Doctors told her it was the sheer number of stings was the equivalent of being bitten by a brown snake.
That evening, Evie's skin swelled up with welts from the stings.
"She's back home and she's doing well. It's very hard to face that reality that it was touch and go, we could've lost her," Zeitsch told The Canberra Times.
A single wasp can alert other wasps to swarm around a perceived threat.

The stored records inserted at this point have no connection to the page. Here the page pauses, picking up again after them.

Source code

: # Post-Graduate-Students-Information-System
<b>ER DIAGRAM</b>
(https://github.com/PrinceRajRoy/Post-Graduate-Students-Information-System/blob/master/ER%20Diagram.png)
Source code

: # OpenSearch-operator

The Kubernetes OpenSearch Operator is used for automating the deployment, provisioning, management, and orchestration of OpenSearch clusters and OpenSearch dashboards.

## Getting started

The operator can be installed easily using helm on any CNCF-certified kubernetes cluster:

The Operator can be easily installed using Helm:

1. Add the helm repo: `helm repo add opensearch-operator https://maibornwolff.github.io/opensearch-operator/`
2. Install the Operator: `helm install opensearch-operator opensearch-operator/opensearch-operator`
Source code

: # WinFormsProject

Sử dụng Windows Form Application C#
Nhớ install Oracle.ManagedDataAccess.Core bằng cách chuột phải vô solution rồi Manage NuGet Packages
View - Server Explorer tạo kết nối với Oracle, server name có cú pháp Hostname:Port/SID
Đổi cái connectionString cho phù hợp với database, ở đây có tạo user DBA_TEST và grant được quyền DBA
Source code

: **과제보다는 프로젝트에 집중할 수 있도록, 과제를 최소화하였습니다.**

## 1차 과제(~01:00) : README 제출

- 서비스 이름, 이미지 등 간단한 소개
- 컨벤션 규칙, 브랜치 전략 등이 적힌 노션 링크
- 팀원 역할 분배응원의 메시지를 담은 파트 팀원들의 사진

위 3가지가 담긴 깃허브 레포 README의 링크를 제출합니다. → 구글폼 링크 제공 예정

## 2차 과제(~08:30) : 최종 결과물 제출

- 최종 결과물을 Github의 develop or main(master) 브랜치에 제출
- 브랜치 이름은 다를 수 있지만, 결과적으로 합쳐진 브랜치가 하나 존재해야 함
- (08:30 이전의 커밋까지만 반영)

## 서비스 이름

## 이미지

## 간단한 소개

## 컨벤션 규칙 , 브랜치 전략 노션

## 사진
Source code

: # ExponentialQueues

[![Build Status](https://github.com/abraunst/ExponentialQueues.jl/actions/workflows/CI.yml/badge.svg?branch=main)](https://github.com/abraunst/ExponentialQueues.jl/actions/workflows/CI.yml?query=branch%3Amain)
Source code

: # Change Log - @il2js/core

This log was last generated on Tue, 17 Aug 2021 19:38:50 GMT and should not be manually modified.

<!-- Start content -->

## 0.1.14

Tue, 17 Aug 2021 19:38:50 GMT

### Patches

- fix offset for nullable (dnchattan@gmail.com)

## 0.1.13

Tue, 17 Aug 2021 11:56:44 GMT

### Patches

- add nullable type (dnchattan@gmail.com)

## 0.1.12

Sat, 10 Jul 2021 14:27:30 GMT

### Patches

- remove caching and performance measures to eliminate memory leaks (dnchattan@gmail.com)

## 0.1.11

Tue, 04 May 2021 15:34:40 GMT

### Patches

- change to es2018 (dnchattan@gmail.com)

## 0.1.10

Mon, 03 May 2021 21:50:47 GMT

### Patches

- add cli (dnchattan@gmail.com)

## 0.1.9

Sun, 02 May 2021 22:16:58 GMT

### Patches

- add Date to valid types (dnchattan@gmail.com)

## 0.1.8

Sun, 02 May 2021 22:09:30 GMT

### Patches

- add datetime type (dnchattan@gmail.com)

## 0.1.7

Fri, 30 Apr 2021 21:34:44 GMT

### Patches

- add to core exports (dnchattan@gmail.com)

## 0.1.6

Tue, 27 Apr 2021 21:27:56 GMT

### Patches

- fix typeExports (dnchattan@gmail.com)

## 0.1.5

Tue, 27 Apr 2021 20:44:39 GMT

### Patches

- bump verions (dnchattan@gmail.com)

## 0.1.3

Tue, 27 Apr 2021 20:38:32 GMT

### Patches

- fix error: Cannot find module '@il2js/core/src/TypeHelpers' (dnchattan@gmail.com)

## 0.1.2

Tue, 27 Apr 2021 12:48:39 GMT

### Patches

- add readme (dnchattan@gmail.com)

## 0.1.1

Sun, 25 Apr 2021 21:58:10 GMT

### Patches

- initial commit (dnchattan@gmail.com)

European wasps are far more aggressive than native wasps, such as the more docile paper wasp, and have no known natural predators.
Zeitsch said: "I'd implore people to do their bit to identify European wasp nests and get rid of them. The wasps have no predators and are breeding out of control over the country".
Vic Health advises that paper wasps are longer and thinner than European wasps and have orange-brown antennae; European wasps have all black antennae.
Paper wasps' back legs dangle down during flight while European wasps hold their legs close to their bodies. The native wasp also has distinctive nests with visible hexagonal cells above the ground. European wasp nests are rarely seen.
Zeitsch encouraged people to donate to the NETs helicopter service, that ferried her daughter to hospital, Ronald McDonald House, where they stayed, and regional hospitals.